▶ [INSTRUCTIONS TO FOLLOW] What you return must be exactly the lines from the one containing "3. 將查詢條件存儲在LDA區域中，供其他子程式使用" through the close of the listing, both included.

▶ [EXERCISE INPUT]
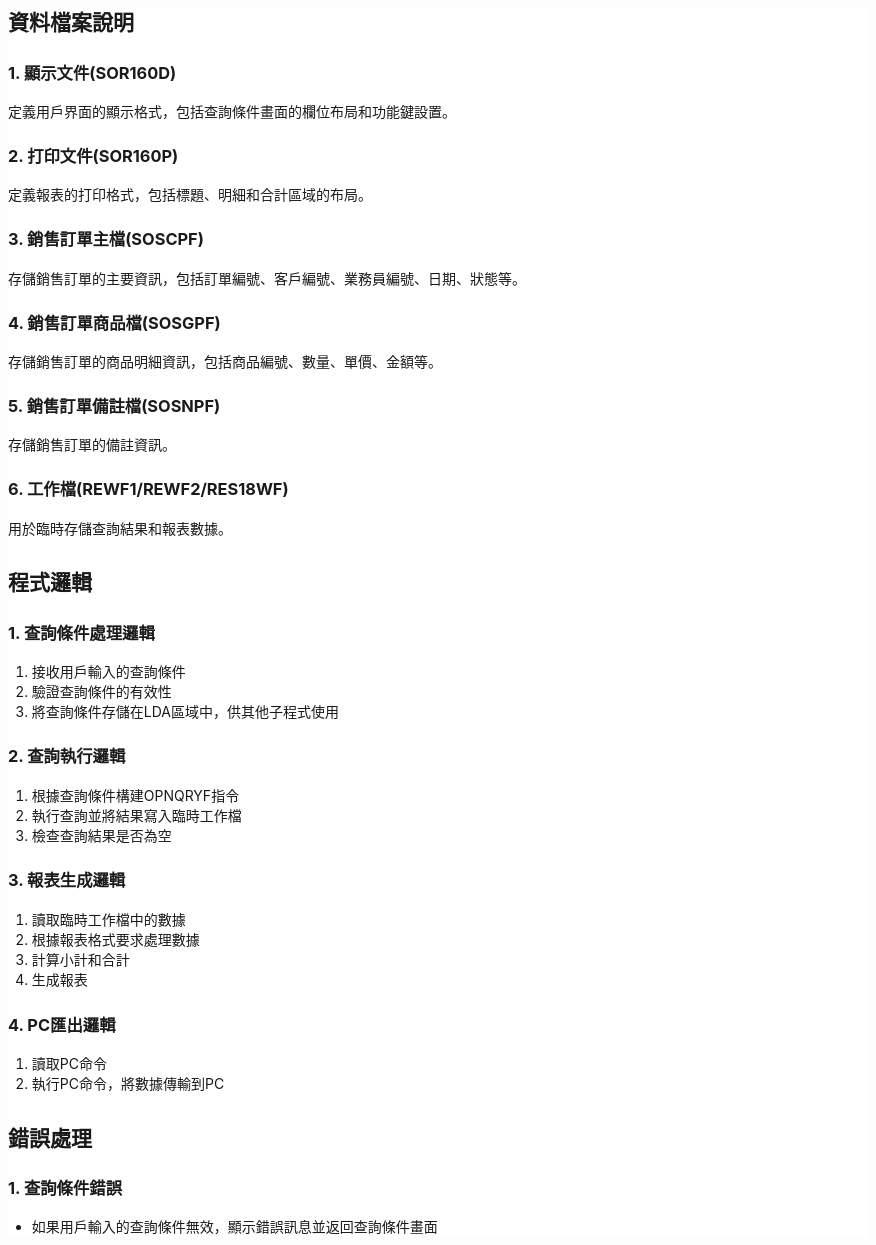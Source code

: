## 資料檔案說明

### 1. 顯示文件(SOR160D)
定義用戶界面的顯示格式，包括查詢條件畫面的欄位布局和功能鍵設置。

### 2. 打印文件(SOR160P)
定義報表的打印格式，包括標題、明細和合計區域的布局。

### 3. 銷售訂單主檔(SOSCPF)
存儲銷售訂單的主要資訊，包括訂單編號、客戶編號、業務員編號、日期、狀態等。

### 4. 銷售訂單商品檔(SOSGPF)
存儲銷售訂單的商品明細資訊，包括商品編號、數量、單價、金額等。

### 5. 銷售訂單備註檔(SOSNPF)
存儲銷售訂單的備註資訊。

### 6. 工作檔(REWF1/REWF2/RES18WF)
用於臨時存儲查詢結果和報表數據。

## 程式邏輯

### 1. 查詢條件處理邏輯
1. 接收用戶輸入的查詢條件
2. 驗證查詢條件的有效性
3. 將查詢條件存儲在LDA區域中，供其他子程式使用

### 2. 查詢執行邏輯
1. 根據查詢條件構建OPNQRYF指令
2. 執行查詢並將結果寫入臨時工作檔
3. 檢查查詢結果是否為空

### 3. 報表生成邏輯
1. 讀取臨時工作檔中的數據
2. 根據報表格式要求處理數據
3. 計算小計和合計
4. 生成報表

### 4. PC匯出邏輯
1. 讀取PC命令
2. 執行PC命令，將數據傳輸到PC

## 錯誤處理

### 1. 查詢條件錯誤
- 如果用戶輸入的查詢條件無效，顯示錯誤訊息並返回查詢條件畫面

▶ [WRITTEN ANSWER]
3. 將查詢條件存儲在LDA區域中，供其他子程式使用

### 2. 查詢執行邏輯
1. 根據查詢條件構建OPNQRYF指令
2. 執行查詢並將結果寫入臨時工作檔
3. 檢查查詢結果是否為空

### 3. 報表生成邏輯
1. 讀取臨時工作檔中的數據
2. 根據報表格式要求處理數據
3. 計算小計和合計
4. 生成報表

### 4. PC匯出邏輯
1. 讀取PC命令
2. 執行PC命令，將數據傳輸到PC

## 錯誤處理

### 1. 查詢條件錯誤
- 如果用戶輸入的查詢條件無效，顯示錯誤訊息並返回查詢條件畫面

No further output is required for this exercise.